▶ **GOAL OF THE EXERCISE**: Using the line that has "## Making a nice place to work" as the starting point, print each line to the end of the material below word for word. Add no other lines.

▶ **RECORDED DATA**:
>>>

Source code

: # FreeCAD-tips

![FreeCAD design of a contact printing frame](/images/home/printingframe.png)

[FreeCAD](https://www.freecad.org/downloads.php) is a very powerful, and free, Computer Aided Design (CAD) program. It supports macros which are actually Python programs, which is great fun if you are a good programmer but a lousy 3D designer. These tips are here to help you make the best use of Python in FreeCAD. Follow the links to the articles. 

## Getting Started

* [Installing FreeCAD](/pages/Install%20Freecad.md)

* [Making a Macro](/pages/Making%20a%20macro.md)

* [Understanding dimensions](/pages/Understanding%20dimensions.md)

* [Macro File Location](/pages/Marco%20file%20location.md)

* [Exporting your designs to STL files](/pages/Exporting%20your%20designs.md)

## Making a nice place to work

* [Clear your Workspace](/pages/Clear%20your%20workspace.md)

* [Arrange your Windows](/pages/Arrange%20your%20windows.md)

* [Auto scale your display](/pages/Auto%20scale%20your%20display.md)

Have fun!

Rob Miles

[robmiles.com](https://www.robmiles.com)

<<<

▶ **WRITTEN SOLUTION**:
## Making a nice place to work

* [Clear your Workspace](/pages/Clear%20your%20workspace.md)

* [Arrange your Windows](/pages/Arrange%20your%20windows.md)

* [Auto scale your display](/pages/Auto%20scale%20your%20display.md)

Have fun!

Rob Miles

[robmiles.com](https://www.robmiles.com)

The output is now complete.